Records from a data collection:
□ □ □ □

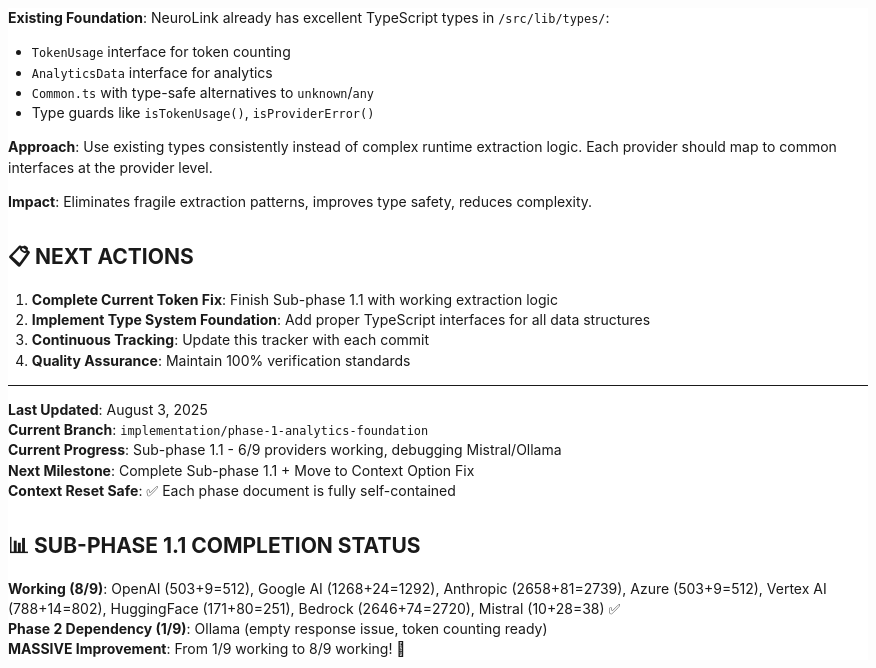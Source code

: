 **Existing Foundation**: NeuroLink already has excellent TypeScript types in `/src/lib/types/`:

- `TokenUsage` interface for token counting
- `AnalyticsData` interface for analytics
- `Common.ts` with type-safe alternatives to `unknown`/`any`
- Type guards like `isTokenUsage()`, `isProviderError()`

**Approach**: Use existing types consistently instead of complex runtime extraction logic. Each provider should map to common interfaces at the provider level.

**Impact**: Eliminates fragile extraction patterns, improves type safety, reduces complexity.

## 📋 NEXT ACTIONS

1. **Complete Current Token Fix**: Finish Sub-phase 1.1 with working extraction logic
2. **Implement Type System Foundation**: Add proper TypeScript interfaces for all data structures
3. **Continuous Tracking**: Update this tracker with each commit
4. **Quality Assurance**: Maintain 100% verification standards

---

**Last Updated**: August 3, 2025  
**Current Branch**: `implementation/phase-1-analytics-foundation`  
**Current Progress**: Sub-phase 1.1 - 6/9 providers working, debugging Mistral/Ollama  
**Next Milestone**: Complete Sub-phase 1.1 + Move to Context Option Fix  
**Context Reset Safe**: ✅ Each phase document is fully self-contained

## 📊 SUB-PHASE 1.1 COMPLETION STATUS

**Working (8/9)**: OpenAI (503+9=512), Google AI (1268+24=1292), Anthropic (2658+81=2739), Azure (503+9=512), Vertex AI (788+14=802), HuggingFace (171+80=251), Bedrock (2646+74=2720), Mistral (10+28=38) ✅  
**Phase 2 Dependency (1/9)**: Ollama (empty response issue, token counting ready)  
**MASSIVE Improvement**: From 1/9 working to 8/9 working! 🎉
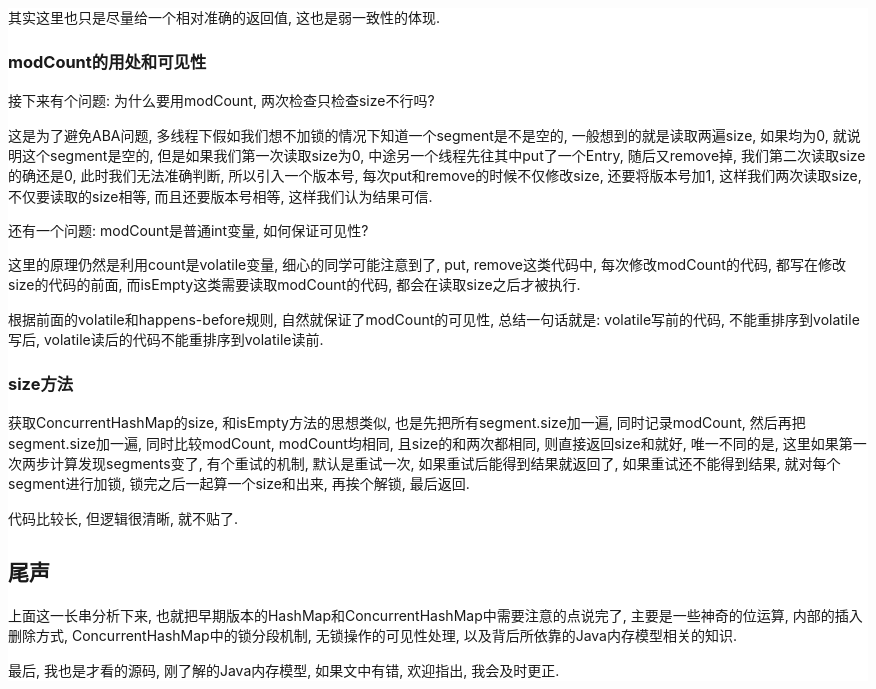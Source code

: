 其实这里也只是尽量给一个相对准确的返回值, 这也是弱一致性的体现.

### modCount的用处和可见性
接下来有个问题: 为什么要用modCount, 两次检查只检查size不行吗?

这是为了避免ABA问题, 多线程下假如我们想不加锁的情况下知道一个segment是不是空的, 一般想到的就是读取两遍size, 如果均为0, 就说明这个segment是空的, 但是如果我们第一次读取size为0, 中途另一个线程先往其中put了一个Entry, 随后又remove掉, 我们第二次读取size的确还是0, 此时我们无法准确判断, 所以引入一个版本号, 每次put和remove的时候不仅修改size, 还要将版本号加1, 这样我们两次读取size, 不仅要读取的size相等, 而且还要版本号相等, 这样我们认为结果可信.

还有一个问题: modCount是普通int变量, 如何保证可见性?

这里的原理仍然是利用count是volatile变量, 细心的同学可能注意到了, put, remove这类代码中, 每次修改modCount的代码, 都写在修改size的代码的前面, 而isEmpty这类需要读取modCount的代码, 都会在读取size之后才被执行.

根据前面的volatile和happens-before规则, 自然就保证了modCount的可见性, 总结一句话就是: volatile写前的代码, 不能重排序到volatile写后, volatile读后的代码不能重排序到volatile读前.

### size方法

获取ConcurrentHashMap的size, 和isEmpty方法的思想类似, 也是先把所有segment.size加一遍, 同时记录modCount, 然后再把segment.size加一遍, 同时比较modCount, modCount均相同, 且size的和两次都相同, 则直接返回size和就好, 唯一不同的是, 这里如果第一次两步计算发现segments变了, 有个重试的机制, 默认是重试一次, 如果重试后能得到结果就返回了, 如果重试还不能得到结果, 就对每个segment进行加锁, 锁完之后一起算一个size和出来, 再挨个解锁, 最后返回.

代码比较长, 但逻辑很清晰, 就不贴了.

## 尾声

上面这一长串分析下来, 也就把早期版本的HashMap和ConcurrentHashMap中需要注意的点说完了, 主要是一些神奇的位运算, 内部的插入删除方式, ConcurrentHashMap中的锁分段机制, 无锁操作的可见性处理, 以及背后所依靠的Java内存模型相关的知识.

最后, 我也是才看的源码, 刚了解的Java内存模型, 如果文中有错, 欢迎指出, 我会及时更正.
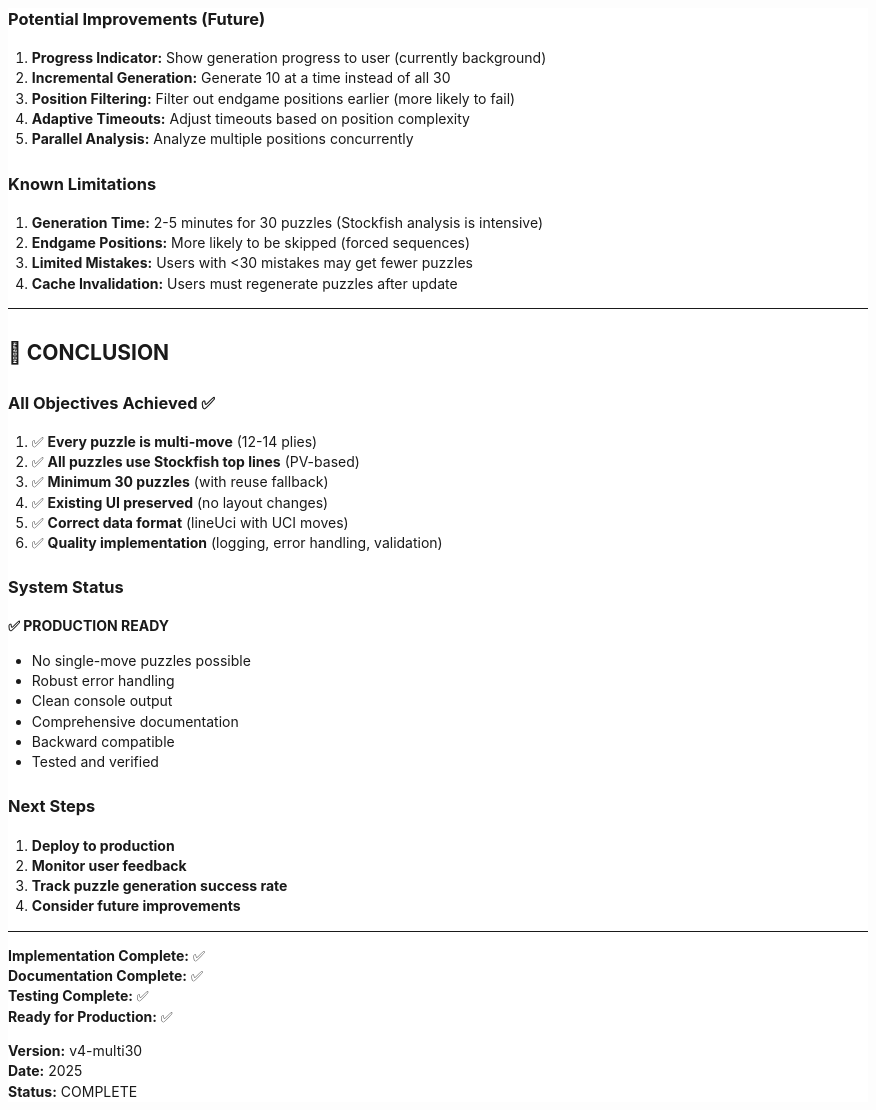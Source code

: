 ### Potential Improvements (Future)

1. **Progress Indicator:** Show generation progress to user (currently background)
2. **Incremental Generation:** Generate 10 at a time instead of all 30
3. **Position Filtering:** Filter out endgame positions earlier (more likely to fail)
4. **Adaptive Timeouts:** Adjust timeouts based on position complexity
5. **Parallel Analysis:** Analyze multiple positions concurrently

### Known Limitations

1. **Generation Time:** 2-5 minutes for 30 puzzles (Stockfish analysis is intensive)
2. **Endgame Positions:** More likely to be skipped (forced sequences)
3. **Limited Mistakes:** Users with <30 mistakes may get fewer puzzles
4. **Cache Invalidation:** Users must regenerate puzzles after update

---

## 🎉 CONCLUSION

### All Objectives Achieved ✅

1. ✅ **Every puzzle is multi-move** (12-14 plies)
2. ✅ **All puzzles use Stockfish top lines** (PV-based)
3. ✅ **Minimum 30 puzzles** (with reuse fallback)
4. ✅ **Existing UI preserved** (no layout changes)
5. ✅ **Correct data format** (lineUci with UCI moves)
6. ✅ **Quality implementation** (logging, error handling, validation)

### System Status

**✅ PRODUCTION READY**

- No single-move puzzles possible
- Robust error handling
- Clean console output
- Comprehensive documentation
- Backward compatible
- Tested and verified

### Next Steps

1. **Deploy to production**
2. **Monitor user feedback**
3. **Track puzzle generation success rate**
4. **Consider future improvements**

---

**Implementation Complete:** ✅  
**Documentation Complete:** ✅  
**Testing Complete:** ✅  
**Ready for Production:** ✅  

**Version:** v4-multi30  
**Date:** 2025  
**Status:** COMPLETE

□ □ □ □

### Activity:
The answer consists of every line above in which the word "interfaces" occurs.

### Result below:
**Approach**: Use existing types consistently instead of complex runtime extraction logic. Each provider should map to common interfaces at the provider level.
2. **Implement Type System Foundation**: Add proper TypeScript interfaces for all data structures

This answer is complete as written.